Born on November 4, 1931, in the Aperin area of Ibadan in the then Western Region. His grandfather was Akinjide; his mother hailed from the Balogun Oderinlo family from Mapo area. His maternal grandfather, Balogun Oderinlo was a warrior and his statue is by the side of Mapo. The late Akinjide was a lucky fellow with an enduring pedigree. His father was a big-time trader and farmer. And being the first child and the first grandson, everybody doted on him. That the late Akinjide was brilliant was an understatement.

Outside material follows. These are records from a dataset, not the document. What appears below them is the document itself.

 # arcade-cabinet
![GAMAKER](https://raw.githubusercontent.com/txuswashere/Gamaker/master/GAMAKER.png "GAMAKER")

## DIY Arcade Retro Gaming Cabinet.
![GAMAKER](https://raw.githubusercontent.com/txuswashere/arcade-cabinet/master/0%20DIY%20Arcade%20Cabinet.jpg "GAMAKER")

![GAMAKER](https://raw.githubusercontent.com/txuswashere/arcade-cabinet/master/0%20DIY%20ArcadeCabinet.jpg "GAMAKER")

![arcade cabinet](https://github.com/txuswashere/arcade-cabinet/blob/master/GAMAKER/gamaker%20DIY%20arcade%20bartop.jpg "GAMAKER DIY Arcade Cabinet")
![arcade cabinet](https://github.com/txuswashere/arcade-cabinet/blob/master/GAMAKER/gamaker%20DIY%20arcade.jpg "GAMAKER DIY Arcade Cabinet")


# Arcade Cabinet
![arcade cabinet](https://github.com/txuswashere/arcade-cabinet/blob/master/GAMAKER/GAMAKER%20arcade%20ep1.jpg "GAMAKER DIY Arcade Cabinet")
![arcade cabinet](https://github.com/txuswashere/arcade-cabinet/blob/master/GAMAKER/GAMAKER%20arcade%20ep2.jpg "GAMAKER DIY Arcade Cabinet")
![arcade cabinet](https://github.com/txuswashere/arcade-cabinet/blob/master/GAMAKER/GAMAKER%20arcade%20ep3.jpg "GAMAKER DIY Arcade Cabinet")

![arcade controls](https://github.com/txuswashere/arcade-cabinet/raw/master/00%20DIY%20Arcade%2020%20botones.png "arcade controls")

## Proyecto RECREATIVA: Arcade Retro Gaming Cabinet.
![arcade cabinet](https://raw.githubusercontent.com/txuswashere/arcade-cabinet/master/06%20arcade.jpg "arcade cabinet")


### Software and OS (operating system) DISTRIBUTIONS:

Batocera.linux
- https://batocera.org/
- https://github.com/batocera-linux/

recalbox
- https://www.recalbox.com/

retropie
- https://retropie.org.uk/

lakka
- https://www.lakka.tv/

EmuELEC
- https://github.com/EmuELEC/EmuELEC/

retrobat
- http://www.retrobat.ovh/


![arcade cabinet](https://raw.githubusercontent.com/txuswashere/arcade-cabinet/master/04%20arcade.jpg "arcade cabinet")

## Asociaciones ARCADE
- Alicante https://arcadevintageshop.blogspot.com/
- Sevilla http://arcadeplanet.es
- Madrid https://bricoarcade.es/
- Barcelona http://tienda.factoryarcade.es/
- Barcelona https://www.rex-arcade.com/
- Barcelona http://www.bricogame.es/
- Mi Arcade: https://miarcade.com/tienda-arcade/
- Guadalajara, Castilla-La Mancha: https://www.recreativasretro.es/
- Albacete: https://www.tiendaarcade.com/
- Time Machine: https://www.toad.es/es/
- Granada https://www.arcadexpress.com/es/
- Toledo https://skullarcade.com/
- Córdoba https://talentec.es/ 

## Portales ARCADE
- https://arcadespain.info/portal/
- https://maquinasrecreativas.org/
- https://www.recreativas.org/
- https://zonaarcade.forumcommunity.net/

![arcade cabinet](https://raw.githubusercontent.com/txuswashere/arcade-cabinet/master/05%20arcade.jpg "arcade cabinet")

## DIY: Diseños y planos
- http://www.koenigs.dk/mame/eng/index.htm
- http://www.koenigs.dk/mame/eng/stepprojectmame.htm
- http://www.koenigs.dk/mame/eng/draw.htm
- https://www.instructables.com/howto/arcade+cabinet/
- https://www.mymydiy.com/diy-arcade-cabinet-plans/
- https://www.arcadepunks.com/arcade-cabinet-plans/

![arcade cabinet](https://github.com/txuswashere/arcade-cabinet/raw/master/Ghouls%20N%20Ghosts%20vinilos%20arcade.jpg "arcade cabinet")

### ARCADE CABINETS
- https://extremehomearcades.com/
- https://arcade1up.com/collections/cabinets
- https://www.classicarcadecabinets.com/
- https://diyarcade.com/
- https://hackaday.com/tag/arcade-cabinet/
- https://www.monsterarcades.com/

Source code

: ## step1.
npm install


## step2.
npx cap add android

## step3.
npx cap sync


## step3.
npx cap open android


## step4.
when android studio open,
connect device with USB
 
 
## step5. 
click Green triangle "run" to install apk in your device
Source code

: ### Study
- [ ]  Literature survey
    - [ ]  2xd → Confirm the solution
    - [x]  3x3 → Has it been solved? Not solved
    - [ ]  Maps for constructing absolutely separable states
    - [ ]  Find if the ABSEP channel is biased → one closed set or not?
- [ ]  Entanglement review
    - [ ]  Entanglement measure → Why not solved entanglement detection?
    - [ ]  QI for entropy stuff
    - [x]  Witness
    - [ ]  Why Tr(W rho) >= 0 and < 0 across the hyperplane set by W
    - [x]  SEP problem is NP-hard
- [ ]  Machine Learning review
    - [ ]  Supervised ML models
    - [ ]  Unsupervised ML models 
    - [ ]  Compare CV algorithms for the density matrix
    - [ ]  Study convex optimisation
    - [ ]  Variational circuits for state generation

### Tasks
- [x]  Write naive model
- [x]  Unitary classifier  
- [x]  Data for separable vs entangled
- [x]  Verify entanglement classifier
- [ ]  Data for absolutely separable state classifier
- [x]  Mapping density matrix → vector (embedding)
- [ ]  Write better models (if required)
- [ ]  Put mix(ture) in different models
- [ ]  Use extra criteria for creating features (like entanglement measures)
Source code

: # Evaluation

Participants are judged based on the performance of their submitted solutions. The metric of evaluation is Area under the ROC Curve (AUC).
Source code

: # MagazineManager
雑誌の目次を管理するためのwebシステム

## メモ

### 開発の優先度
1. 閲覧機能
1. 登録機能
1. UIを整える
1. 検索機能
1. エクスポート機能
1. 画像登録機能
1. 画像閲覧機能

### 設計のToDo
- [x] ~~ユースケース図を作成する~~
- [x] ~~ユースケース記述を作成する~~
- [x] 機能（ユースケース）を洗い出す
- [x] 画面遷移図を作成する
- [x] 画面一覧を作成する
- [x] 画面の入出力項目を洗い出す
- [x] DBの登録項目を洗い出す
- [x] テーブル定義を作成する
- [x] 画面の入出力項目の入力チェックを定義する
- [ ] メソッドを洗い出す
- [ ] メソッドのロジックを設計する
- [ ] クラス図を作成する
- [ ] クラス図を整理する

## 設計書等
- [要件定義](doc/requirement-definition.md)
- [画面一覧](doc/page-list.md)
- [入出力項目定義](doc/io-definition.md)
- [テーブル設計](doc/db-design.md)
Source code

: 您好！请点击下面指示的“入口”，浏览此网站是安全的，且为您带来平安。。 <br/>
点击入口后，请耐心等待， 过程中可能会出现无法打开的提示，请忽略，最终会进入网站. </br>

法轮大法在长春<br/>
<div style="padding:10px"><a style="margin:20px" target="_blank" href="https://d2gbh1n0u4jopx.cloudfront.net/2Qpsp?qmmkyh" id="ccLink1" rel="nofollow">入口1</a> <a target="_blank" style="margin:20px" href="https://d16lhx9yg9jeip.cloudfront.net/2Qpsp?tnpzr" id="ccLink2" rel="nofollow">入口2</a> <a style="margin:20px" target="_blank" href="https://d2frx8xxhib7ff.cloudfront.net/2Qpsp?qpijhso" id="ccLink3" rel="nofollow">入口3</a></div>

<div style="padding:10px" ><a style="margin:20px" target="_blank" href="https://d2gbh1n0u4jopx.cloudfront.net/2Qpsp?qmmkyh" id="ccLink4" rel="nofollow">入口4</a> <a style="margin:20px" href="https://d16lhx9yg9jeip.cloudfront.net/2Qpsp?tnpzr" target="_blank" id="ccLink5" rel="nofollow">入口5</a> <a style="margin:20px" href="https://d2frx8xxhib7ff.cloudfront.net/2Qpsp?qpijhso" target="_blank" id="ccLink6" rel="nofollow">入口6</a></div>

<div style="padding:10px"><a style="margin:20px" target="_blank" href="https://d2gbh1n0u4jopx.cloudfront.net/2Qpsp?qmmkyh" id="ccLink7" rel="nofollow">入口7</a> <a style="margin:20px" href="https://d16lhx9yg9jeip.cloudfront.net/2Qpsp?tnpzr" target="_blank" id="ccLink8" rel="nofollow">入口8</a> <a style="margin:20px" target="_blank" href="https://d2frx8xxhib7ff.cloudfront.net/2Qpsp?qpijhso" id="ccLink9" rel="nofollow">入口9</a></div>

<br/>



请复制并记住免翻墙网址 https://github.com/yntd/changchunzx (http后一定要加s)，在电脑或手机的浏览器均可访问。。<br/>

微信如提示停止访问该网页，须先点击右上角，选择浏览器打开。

He enrolled at St. Peters Primary School, Aremo in Ibadan and later proceeded to Oduduwa College, Ile-Ife where he sat for the Senior Cambridge School Certificate and emerged with a distinction. In 1952, he boarded MV Accra ship to England and landed in Liverpool. In England, he enrolled at the University of London where he studied for his LLB in Law and was called to the English Bar in 1955. He also obtained a certificate in Journalism. He returned to Nigeria in February 1956. He was subsequently called to the Nigerian and the Gambian Bar and became a Senior Advocate of Nigeria (SAN) in 1978. When he returned to Nigeria after his studies, he practised briefly under S.L Durosaro before setting up his practice of Akinjide & Co. Upon returning to Nigeria he got entangled with politics having been a regular visitor at The House Commons while in London.

He was vibrant as a young politician, and at the age of 29, he became a lawmaker representing Ibadan at the Parliament. He later became the Minister of Education in the government of Prime Minister Tafawa Balewa during the First Republic. He continued to blaze the trail as a politician and legal practitioner. He was the Nigerian Bar Association (NBA) president between 1970 and 1973. He was a member of the judicial system’s sub-committee of the Constitutional Drafting Committee of 1975-1977 and later joined the National Party of Nigeria in 1978. He became the legal adviser of the party and was later appointed the Minister for Justice under the administration of President Shehu Shagari in the Second Republic.

Akinjide’s legacies are eternal. It is significant to note that it was under his watch that Nigeria temporarily reversed executions of armed robbers, the abolition of a decree barring exiles from returning to the country. The advent of democracy in 1999 saw the late Akinjide pitches his tent with the Peoples Democratic Party. His daughter, Oloye Jumoke Akinjide later served as the Minister of State of FCT. For the late Akinjide, he has played his part and left the stage.

Akinjide came. He saw. He conquered.